The Imagist movement was a further development of Western modernism. A reaction against the ‘Romantic literary theory’ of the late eighteenth and early nineteenth centuries, the Imagist poets were influenced by the French Symbolists and the writings of T. E. Hulme who began the movement in 1908 (Poetry Foundation, 2009, pp. 1-2).

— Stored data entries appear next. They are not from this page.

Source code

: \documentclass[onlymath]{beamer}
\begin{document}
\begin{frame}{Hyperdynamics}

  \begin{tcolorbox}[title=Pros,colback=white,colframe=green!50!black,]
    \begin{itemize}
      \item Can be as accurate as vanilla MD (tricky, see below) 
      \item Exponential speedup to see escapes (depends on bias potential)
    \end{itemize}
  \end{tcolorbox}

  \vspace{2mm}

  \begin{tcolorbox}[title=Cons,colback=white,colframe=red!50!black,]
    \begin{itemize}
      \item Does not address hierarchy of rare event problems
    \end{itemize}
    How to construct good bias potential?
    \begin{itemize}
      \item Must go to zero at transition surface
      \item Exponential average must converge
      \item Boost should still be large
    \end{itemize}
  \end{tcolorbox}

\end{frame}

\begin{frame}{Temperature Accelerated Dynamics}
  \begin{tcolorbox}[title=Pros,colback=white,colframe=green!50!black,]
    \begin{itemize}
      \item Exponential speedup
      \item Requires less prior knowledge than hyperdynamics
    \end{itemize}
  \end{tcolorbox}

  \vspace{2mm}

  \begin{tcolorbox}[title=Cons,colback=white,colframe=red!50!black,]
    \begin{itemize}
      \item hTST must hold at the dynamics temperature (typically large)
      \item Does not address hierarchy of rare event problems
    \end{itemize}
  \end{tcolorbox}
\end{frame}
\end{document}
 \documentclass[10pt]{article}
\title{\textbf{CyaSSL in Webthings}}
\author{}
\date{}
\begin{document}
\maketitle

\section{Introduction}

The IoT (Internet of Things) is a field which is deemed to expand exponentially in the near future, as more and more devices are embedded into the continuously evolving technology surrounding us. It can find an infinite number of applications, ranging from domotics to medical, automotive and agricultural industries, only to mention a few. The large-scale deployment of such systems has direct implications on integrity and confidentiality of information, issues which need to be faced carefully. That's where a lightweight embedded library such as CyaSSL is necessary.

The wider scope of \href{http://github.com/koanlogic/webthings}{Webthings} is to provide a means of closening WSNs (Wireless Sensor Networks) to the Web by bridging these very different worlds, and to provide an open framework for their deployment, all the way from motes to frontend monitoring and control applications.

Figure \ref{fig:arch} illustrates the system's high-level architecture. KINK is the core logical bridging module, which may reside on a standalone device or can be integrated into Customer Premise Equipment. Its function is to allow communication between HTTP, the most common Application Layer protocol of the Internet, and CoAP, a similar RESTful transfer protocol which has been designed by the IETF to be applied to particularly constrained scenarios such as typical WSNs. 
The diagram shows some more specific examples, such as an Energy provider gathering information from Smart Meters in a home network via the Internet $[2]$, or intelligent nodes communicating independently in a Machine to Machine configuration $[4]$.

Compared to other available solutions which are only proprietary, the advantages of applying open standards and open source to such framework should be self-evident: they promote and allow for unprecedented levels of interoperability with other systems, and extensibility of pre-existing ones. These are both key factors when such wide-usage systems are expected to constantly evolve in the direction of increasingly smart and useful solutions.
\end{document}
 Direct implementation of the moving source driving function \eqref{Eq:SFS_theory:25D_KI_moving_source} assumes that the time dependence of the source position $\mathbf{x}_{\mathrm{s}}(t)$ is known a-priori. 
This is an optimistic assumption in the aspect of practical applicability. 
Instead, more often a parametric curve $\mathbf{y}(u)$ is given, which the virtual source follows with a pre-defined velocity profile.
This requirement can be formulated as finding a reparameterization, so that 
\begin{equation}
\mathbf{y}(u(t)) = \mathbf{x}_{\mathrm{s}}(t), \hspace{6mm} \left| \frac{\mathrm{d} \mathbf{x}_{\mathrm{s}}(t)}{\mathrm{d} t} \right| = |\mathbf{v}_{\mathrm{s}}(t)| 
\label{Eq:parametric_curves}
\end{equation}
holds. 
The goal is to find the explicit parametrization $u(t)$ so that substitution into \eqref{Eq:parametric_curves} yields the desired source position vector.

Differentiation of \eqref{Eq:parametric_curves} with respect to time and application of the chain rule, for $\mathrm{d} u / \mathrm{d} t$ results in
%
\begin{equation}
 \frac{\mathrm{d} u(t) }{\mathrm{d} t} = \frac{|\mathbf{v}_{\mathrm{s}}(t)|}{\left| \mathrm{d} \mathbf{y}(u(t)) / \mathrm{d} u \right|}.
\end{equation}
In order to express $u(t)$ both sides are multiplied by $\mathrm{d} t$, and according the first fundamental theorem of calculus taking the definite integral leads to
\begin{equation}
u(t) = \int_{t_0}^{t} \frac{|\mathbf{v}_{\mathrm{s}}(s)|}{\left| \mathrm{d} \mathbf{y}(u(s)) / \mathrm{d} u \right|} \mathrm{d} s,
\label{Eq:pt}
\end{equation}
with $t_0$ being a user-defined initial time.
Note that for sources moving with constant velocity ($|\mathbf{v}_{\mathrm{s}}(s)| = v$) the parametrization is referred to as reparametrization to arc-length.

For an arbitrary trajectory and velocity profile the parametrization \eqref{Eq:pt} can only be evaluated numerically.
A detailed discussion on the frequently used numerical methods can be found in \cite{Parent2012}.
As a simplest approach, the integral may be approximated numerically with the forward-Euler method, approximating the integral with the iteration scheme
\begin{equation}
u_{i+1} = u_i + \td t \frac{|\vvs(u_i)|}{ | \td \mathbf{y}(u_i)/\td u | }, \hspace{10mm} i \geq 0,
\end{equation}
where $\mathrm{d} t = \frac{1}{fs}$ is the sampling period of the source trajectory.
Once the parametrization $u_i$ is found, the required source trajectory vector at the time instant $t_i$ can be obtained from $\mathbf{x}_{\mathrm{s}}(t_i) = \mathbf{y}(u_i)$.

However, where the Symbolists ‘sought escape into the self-enclosed form, the poem as a verbal (and semi-musical) event, resonating with suggestion, brilliant evocative,’ the Imagists sought to escape enclosed forms, emphasising the visual rather than aural, in the direct treatment of ‘things, images, colours, sounds, scents’ in their poetry (Stead, 1986, pp. 34-39). The brevity and imagery so integral to Japanese haiku provided a fundamental shift for the Imagists poets including Amy Lowell, William Carlos Williams, and Ezra Pound who acknowledged the influence of haiku in his essay on Vorticism in 1914 (Hakutani, 2009, p. 69). Pound was a central figure in the Imagist movement, publishing his manifesto in 1912 (Rothenberg and Joris, 1995, p.156).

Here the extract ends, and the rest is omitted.